Only one stretch of the listing below is wanted. Begin at the line that has "SD1R : Pedestal", stop after the line that has "YD : Pedestal", and repeat every line in between exactly.

_SUPPLIED ENTRIES:_

****

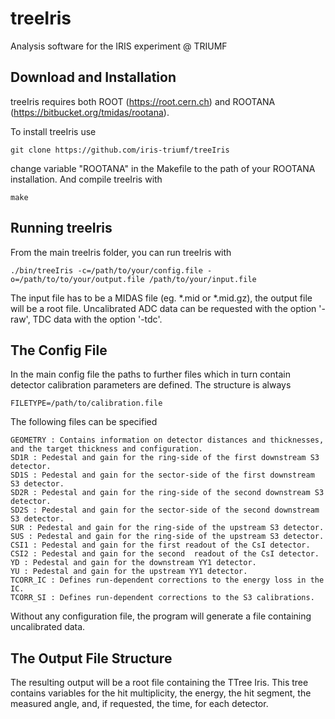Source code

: # treeIris #
Analysis software for the IRIS experiment @ TRIUMF


## Download and Installation ##
	
treeIris requires both ROOT (https://root.cern.ch) and ROOTANA (https://bitbucket.org/tmidas/rootana).

To install treeIris use

	git clone https://github.com/iris-triumf/treeIris

change variable "ROOTANA" in the Makefile to the path of your ROOTANA installation. And compile treeIris with

	make


## Running treeIris ##

From the main treeIris folder, you can run treeIris with
 
	./bin/treeIris -c=/path/to/your/config.file -o=/path/to/to/your/output.file /path/to/your/input.file

The input file has to be a MIDAS file (eg. *.mid or *.mid.gz), the output file will be a root file. Uncalibrated ADC data can be requested with the option '-raw', TDC data with the option '-tdc'.


## The Config File ##

In the main config file the paths to further files which in turn contain detector calibration parameters are defined. The structure is always

	FILETYPE=/path/to/calibration.file

The following files can be specified

	GEOMETRY : Contains information on detector distances and thicknesses, and the target thickness and configuration. 
	SD1R : Pedestal and gain for the ring-side of the first downstream S3 detector.
	SD1S : Pedestal and gain for the sector-side of the first downstream S3 detector.
	SD2R : Pedestal and gain for the ring-side of the second downstream S3 detector.
	SD2S : Pedestal and gain for the sector-side of the second downstream S3 detector.
	SUR : Pedestal and gain for the ring-side of the upstream S3 detector.
	SUS : Pedestal and gain for the ring-side of the upstream S3 detector.
	CSI1 : Pedestal and gain for the first readout of the CsI detector.
	CSI2 : Pedestal and gain for the second  readout of the CsI detector.
	YD : Pedestal and gain for the downstream YY1 detector.
	YU : Pedestal and gain for the upstream YY1 detector.
	TCORR_IC : Defines run-dependent corrections to the energy loss in the IC. 
	TCORR_SI : Defines run-dependent corrections to the S3 calibrations. 

Without any configuration file, the program will generate a file containing uncalibrated data.

## The Output File Structure ##

The resulting output will be a root file containing the TTree Iris. This tree contains variables for the hit multiplicity, the energy, the hit segment, the measured angle, and, if requested, the time, for each detector.

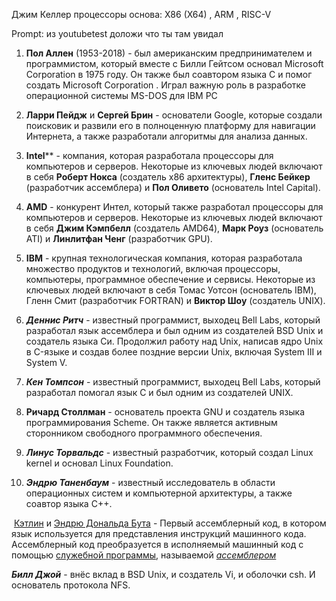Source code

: Джим Келлер
 процессоры основа: X86 (X64) , ARM , RISC-V

Prompt: из youtubetest доложи что ты там увидал



1. ﻿**Пол Аллен** (1953-2018) - был американским предпринимателем и программистом, который вместе с Билли Гейтсом основал Microsoft Corporation в 1975 году. Он также был соавтором языка C и помог создать Microsoft Corporation . Играл важную роль в разработке операционной системы MS-DOS для IBM PC

3. **Ларри Пейдж** и **Сергей Брин** - основатели Google, которые создали поисковик и развили его в полноценную платформу для навигации Интернета, а также разработали алгоритмы для анализа данных.

4. **Intel**** - компания, которая разработала процессоры для компьютеров и серверов. Некоторые из ключевых людей включают в себя **Роберт Нокса** (создатель x86 архитектуры), **Гленс Бейкер** (разработчик ассемблера) и **Пол Оливето** (основатель Intel Capital).

5. **AMD** - конкурент Интел, который также разработал процессоры для компьютеров и серверов. Некоторые из ключевых людей включают в себя **Джим Кэмпбелл** (создатель AMD64), **Марк Роуз** (основатель ATI) и **Линлитфан Ченг** (разработчик GPU).

6. **IBM** - крупная технологическая компания, которая разработала множество продуктов и технологий, включая процессоры, компьютеры, программное обеспечение и сервисы. Некоторые из ключевых людей включают в себя Томас Уотсон (основатель IBM), Гленн Смит (разработчик FORTRAN) и **Виктор Шоу** (создатель UNIX).

7. ***Деннис Ритч*** - известный программист, выходец Bell Labs, который разработал язык ассемблера и был одним из создателей BSD Unix и создатель языка Си. Продолжил работу над Unix, написав ядро Unix в C-языке и создав более поздние версии Unix, включая System III и System V.

9. ***Кен Томпсон*** - известный программист, выходец Bell Labs, который разработал помогал язык С и был одним из создателей UNIX.

10. **Ричард Столлман** - основатель проекта GNU и создатель языка программирования Scheme. Он также является активным сторонником свободного программного обеспечения.

11. ***Линус Торвальдс*** - известный разработчик, который создал Linux kernel и основал Linux Foundation.

12. ***Эндрю Таненбаум*** - известный исследователь в области операционных систем и компьютерной архитектуры, а также соавтор языка C++.

 [Кэтлин](https://en.wikipedia.org/wiki/Kathleen_Booth "Кэтлин Бут") и [Эндрю Дональда Бута](https://en.wikipedia.org/wiki/Andrew_Donald_Booth "Эндрю Дональд Бут") - Первый ассемблерный код, в котором язык используется для представления инструкций машинного кода. Ассемблерный код преобразуется в исполняемый машинный код с помощью [служебной программы](https://en.wikipedia.org/wiki/Utility_software "Служебное программное обеспечение"), называемой _[ассемблером](https://en.wikipedia.org/wiki/Assembler_(computing))_

***Билл Джой*** - внёс вклад в BSD Unix, и создатель Vi, и оболочки csh. И основатель протокола NFS.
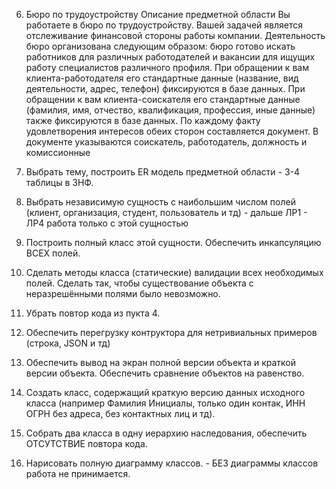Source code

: 6. Бюро по трудоустройству 
Описание предметной области 
Вы работаете в бюро по трудоустройству.
Вашей задачей является отслеживание финансовой стороны работы компании.
Деятельность бюро организована следующим образом:
бюро готово искать работников для различных работодателей
и вакансии для ищущих работу специалистов различного профиля.
При обращении к вам клиента-работодателя его стандартные данные
(название, вид деятельности, адрес, телефон) фиксируются в базе данных.
При обращении к вам клиента-соискателя его стандартные данные
(фамилия, имя, отчество, квалификация, профессия, иные данные)
также фиксируются в базе данных. По каждому факту удовлетворения
интересов обеих сторон составляется документ. В документе указываются соискатель,
работодатель, должность и комиссионные



1. Выбрать тему, построить ER модель предметной области - 3-4 таблицы в 3НФ.
2. Выбрать независимую сущность с наибольшим числом полей (клиент, организация, студент, пользователь и тд) - дальше ЛР1 - ЛР4 работа только с этой сущностью
3. Построить полный класс этой сущности. Обеспечить инкапсуляцию ВСЕХ полей.
4. Сделать методы класса (статические) валидации всех необходимых полей. Сделать так, чтобы существование объекта с неразрешёнными полями было невозможно.
5. Убрать повтор кода из пукта 4.
6. Обеспечить перегрузку контруктора для нетривиальных примеров (строка, JSON и тд)
7. Обеспечить вывод на экран полной версии объекта и краткой версии объекта. Обеспечить сравнение объектов на равенство.
8. Создать класс, содержащий краткую версию данных исходного класса (например Фамилия Инициалы, только один контак, ИНН ОГРН без адреса, без контактных лиц и тд).
9. Собрать два класса в одну иерархию наследования, обеспечить ОТСУТСТВИЕ повтора кода.
10. Нарисовать полную диаграмму классов. - БЕЗ диаграммы классов работа не принимается.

****

_ANSWER AREA:_
	SD1R : Pedestal and gain for the ring-side of the first downstream S3 detector.
	SD1S : Pedestal and gain for the sector-side of the first downstream S3 detector.
	SD2R : Pedestal and gain for the ring-side of the second downstream S3 detector.
	SD2S : Pedestal and gain for the sector-side of the second downstream S3 detector.
	SUR : Pedestal and gain for the ring-side of the upstream S3 detector.
	SUS : Pedestal and gain for the ring-side of the upstream S3 detector.
	CSI1 : Pedestal and gain for the first readout of the CsI detector.
	CSI2 : Pedestal and gain for the second  readout of the CsI detector.
	YD : Pedestal and gain for the downstream YY1 detector.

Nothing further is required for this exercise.